This is a rudimentary implementation of the message dispatcher architectural component with the Ex-Alta3 Flight Software (FSW), in C.

Architectural Description

Right now the messge dispatcher is among the first arch components to start following the OS boot. It can be thought of as the 'post office' of the FSW, and is responsible for routing messages within the On Board Computer (OBC), based on a 'destination ID' field within each message.

The message dispatcher acts as a central server within the FSW, facilitating communication between other architectural components.

Implementation / Design

The message dispatcher acts a central server, setting up and listening to unix domain sockets to establish connections with other architectural components in the FSW. Polling is used so that various sockets may communicate in a non-blocking fashion in the main process thread.

It polls on a 'conn socket' file descriptor awaiting a client connection request, and upon accepting the request, then polls the 'data socket' file descriptor to read incoming data.
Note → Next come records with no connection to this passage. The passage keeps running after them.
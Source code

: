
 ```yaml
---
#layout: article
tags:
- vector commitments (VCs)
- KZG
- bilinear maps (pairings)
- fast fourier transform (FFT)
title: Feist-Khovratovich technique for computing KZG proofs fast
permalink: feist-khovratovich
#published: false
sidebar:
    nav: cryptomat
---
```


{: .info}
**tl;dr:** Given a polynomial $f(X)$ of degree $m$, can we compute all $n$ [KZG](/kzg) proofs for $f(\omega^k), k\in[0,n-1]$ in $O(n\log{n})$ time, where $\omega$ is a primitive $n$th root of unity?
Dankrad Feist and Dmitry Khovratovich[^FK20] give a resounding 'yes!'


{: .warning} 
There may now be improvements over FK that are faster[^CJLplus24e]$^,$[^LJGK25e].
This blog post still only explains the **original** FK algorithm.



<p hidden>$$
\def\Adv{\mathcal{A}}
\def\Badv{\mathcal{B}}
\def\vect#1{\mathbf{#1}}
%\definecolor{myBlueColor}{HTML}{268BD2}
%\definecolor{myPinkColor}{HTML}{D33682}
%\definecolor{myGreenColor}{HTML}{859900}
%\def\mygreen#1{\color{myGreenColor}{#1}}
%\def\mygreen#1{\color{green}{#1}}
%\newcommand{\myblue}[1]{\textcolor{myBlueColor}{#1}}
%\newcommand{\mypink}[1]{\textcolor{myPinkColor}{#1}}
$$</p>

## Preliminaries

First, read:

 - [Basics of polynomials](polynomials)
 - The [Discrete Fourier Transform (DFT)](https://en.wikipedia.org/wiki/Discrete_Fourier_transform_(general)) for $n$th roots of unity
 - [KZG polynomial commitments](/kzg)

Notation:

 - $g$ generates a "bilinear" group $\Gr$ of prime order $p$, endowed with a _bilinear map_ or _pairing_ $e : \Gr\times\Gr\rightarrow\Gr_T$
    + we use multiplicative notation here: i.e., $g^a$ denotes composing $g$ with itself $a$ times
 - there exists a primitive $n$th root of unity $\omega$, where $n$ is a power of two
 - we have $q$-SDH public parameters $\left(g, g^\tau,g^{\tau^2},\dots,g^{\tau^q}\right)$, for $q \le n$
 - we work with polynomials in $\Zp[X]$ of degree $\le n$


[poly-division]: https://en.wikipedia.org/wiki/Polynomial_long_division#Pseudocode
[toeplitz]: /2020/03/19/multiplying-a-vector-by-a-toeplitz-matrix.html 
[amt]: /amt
Upon accepting a client connection request, the 'connected' flag of the component struct associated with that client is set to one. Whenever a read of the connection returns 0, it means the client connection has been dropped, and the 'connected' flag is set back to zero, and the associated polling struct fd is set back to its connection fd.

Usage

To run th message dispatcher first compile the source code using:

make

Then run the resulting executable as

./message_dispatcher

(For now ) The server sets up a socket and listens for an incomming connection based on a hard coded array of pointers to ComponentStruct structs. The name of component (i.e. dfgm_handler) are provided as strings, along with the assocaited ID of that component found here.

The name of the component is in the path of the file created by the server (i.e. /tmp/fifo_dfgm_handler), and is used by the client upon sending a connection request so it knows what socket to connect to.

Notes

The server code functions in the following order to establish connection with a client.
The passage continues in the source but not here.